And we let the backdrop sort of decide which of these histories information content to prioritize. White house for example. Maybe if you know the white house, the white house came earlier in the sentence and then towards the end we were trying to come up with the next word is going to be or maybe to come after president or something. Then a unified single concept will help us later on predicted that presidents probably refers to the president of the United States and not to a different president. And that will help us with our prediction task down the line there. So, but maybe in a different context where we’re simply painting a house white, then we don’t want to actually use that compositional meaning and the president maybe refers to the president of a paint company or something. So holding both of these possibilities in sort of neural memory rather than having this a single historical chain of events that a standard LSTM holds is another key challenge in constructing these sorts of models. And in the paper we explore a couple of different ways to do this approximation and compare them against each other as well.
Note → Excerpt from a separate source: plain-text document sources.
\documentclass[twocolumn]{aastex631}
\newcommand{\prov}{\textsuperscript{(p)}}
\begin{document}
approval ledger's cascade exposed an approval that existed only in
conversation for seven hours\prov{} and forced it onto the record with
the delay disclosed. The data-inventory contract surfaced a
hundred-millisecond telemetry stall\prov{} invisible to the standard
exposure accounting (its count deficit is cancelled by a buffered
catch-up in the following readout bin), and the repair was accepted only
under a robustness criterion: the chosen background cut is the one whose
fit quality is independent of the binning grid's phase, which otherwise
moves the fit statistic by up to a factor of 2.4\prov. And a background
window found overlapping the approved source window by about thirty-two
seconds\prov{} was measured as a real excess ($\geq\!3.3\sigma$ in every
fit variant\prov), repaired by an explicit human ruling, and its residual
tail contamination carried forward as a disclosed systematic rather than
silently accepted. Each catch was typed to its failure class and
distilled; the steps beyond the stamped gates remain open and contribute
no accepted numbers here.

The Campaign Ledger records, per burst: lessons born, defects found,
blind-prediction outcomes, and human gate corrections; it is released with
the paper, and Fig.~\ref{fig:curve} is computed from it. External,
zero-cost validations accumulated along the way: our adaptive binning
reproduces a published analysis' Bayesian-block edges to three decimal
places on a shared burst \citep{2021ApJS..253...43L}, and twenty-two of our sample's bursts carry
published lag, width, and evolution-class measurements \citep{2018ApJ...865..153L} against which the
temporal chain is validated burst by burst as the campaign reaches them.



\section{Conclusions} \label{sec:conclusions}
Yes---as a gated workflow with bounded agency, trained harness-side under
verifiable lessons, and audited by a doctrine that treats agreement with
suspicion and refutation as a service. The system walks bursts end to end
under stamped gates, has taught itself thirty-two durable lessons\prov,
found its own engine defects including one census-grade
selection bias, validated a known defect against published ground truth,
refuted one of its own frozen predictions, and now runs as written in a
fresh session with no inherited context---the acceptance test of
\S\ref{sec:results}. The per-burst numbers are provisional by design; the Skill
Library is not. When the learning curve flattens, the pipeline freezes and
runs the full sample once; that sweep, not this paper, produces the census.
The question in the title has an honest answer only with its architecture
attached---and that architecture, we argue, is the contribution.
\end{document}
And it looked like the best performing one that basically computes the kind of attention over the inputs and weights them accordingly. So at least it gets a probability distribution that a lot of people think of these days. It’s kind of like an attention,
Right? It’s very similar in that we’re basically saying given a certain pre-fixed we know which chains of words are most likely to have gotten us here. So we know for example, whether at this point in the sentence we’re more likely to have reached this point by going through white house as a unified token or by going through white and houses two separate tokens and by re weighting the hidden sates that are generated by those two possibilities in proportion to the likelihood that we actually reached this point. By going through that token, we ended up seeing the best performance out of the techniques we tried.
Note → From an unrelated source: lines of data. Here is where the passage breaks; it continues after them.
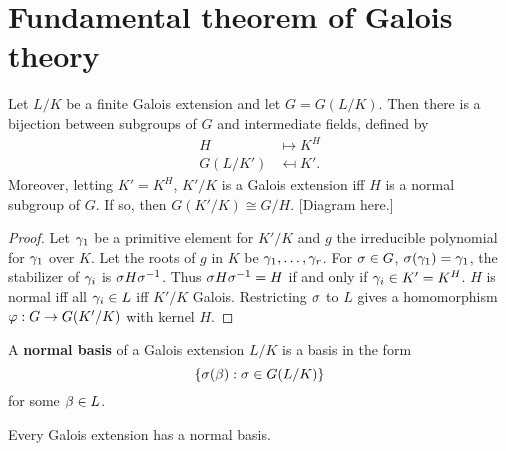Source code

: \section{Fundamental theorem of Galois theory}
\begin{thm}\label{ftogt}
Let $L/K$ be a finite Galois extension and let $G=G(L/K)$. Then there is a bijection between subgroups of $G$ and intermediate fields, defined by
\begin{align*}
H&\mapsto K^H\\
G(L/K')&\mapsfrom K'.
\end{align*}
Moreover, letting $K'=K^H$, $K'/K$ is a Galois extension iff $H$ is a normal subgroup of $G$. If so, then $G(K'/K)\cong G/H$. [Diagram here.]
\end{thm}
\begin{proof}
Let $\gamma_1$ be a primitive element for $K'/K$ and $g$ the irreducible polynomial for $\gamma_1$ over $K$. Let the roots of $g$ in $K$ be $\gamma_1,\ldots, \gamma_r$. For $\sigma\in G$, $\sigma(\gamma_1)=\gamma_1$, the stabilizer of $\gamma_i$ is $\sigma H\sigma^{-1}$. Thus $\sigma H \sigma^{-1}=H$ if and only if $\gamma_i\in K'=K^H$. $H$ is normal iff all $\gamma_i\in L$ iff $K'/K$ Galois. Restricting $\sigma$ to $L$ gives  a homomorphism $\varphi:G\to G(K'/K)$ with kernel $H$.
\end{proof}
\begin{df}
A \textbf{normal basis} of a Galois extension $L/K$ is a basis in the form
\[
\left\{{\sigma(\beta)}:{\sigma\in G(L/K)}\right\}
\]
for some $\beta\in L$.
\end{df}
\begin{thm}\label{nbt}
Every Galois extension has a normal basis.
\end{thm}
So how big are these lattices? This sounds like it could really, really slow down language modeling.
Yeah. And it certainly does, which is, which is definitely a weakness. One of the actual biggest issues is in terms of computational efficiency is the fact that we actually need to have the same lattice structure for every sentence in every mini bash in order to do many bashed computation. So that means that we can’t only have sort of these, these non compositional steps in places where we have the non-competition embeddings. We actually need to have them everywhere because we need to duplicate the computation across everything in the batch anyway. So that plus the fact that we now have to sort of, we have the higher level LSTM as well as the lower level inner token predicting LSTM that allows us to represent exponentially many tokens. It does get very heavy weight and quite a bit slower, but it does correspond to a small amount of gains in perplexity even when you take all the additional parameters into account. The bigger issue is just, you know, the runtime as well as fitting it on the GPU if you want to use a larger model.
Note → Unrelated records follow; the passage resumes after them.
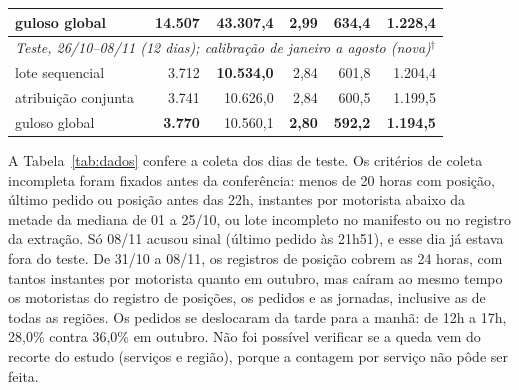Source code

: \begin{table}[!htb]
\begin{tabular}{|l|r|r|r|r|r|}
\hline
guloso global & 14.507 & \textbf{43.307,4} & \textbf{2,99} & \textbf{634,4} & \textbf{1.228,4} \\
\hline
\multicolumn{6}{|l|}{\textit{Teste, 26/10--08/11 (12 dias); calibração de janeiro a agosto (nova)$^\dagger$}} \\
\hline
lote sequencial & 3.712 & \textbf{10.534,0} & 2,84 & 601,8 & 1.204,4 \\
\hline
atribuição conjunta & 3.741 & 10.626,0 & 2,84 & 600,5 & 1.199,5 \\
\hline
guloso global & \textbf{3.770} & 10.560,1 & \textbf{2,80} & \textbf{592,2} & \textbf{1.194,5} \\
\hline
\end{tabular}
\end{table}


A Tabela~\ref{tab:dados} confere a coleta dos dias de teste. Os critérios de coleta incompleta foram fixados antes da conferência: menos de 20 horas com posição, último pedido ou posição antes das 22h, instantes por motorista abaixo da metade da mediana de 01 a 25/10, ou lote incompleto no manifesto ou no registro da extração. Só 08/11 acusou sinal (último pedido às 21h51), e esse dia já estava fora do teste. De 31/10 a 08/11, os registros de posição cobrem as 24 horas, com tantos instantes por motorista quanto em outubro, mas caíram ao mesmo tempo os motoristas do registro de posições, os pedidos e as jornadas, inclusive as de todas as regiões. Os pedidos se deslocaram da tarde para a manhã: de 12h a 17h, 28,0\% contra 36,0\% em outubro. Não foi possível verificar se a queda vem do recorte do estudo (serviços e região), porque a contagem por serviço não pôde ser feita.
Yeah. we, we very often make tradeoffs performance versus runtime. Right. So it’s, that’s not a problem. I’m just curious. So how much is, is it actually slower? How much slower? Do you have the number?
Yeah, so looking at the baseline LSTM, vanilla LSTM, the largest model, which is sort of the state of the art sized LSTM takes about half a second per batch and running a bigram lattice of this size takes about four and a half seconds per batch. So about nine times slower. So definitely a significant slow down there.
I guess it’s not as bad as it could be, but that is still quite slow down. Interesting. We haven’t talked too much about the Multi sense lattices. Our examples have been about the collocations like white house. Can you give some more details on how you do the multi sense version?
So in terms of marginalization, the idea is very similar and that we have sort of multiple possible ways we could have rolled out this sentence besides one word at a time. And we want to marginalize over all the different ways we could have done it. And this multi sense-embedding what we have is, we still break it down to one word at a time, but we say that for any given word we could have predicted actually version one of this word or version two of this word. And we want to marginalize over both of those two senses. So let’s say we get to, and we can still even use the the white house example, but let’s say we get to the word white and I suppose white really has a pretty concrete meaning. Let’s say we we’re going to the bank. I walked, I walked into the bank and we want to know whether it’s a financial institution or a river bank. We would have one embedding representing each of those. And what we do is we send the probability of predicting bank river and bank financial institution and by adding, those two probabilities together, you get the overall probability predicting that, that sequence of tokens again.
Okay. So before you had something that looked a lot more like a directed a cyclic, like there was a lot more dense. I’ve had connections in this lattice going more places. But here basically you have a linear chain, but at every step you have to have two different arrows to the next node. Is that fair? So very difficult and very different kind of lattice.
The math and most of the code works out exactly the same.
Interesting. Can you combine these two? Does that work?
You certainly can, but unfortunately it requires a lot of memory and time because of course you’re doing now, let’s say you have two different possible meanings for each bigram or for each trigram. Now you just have a absolutely enormous amount of things to consider. Essentially and it blows up to the point where I didn’t attempted in this work.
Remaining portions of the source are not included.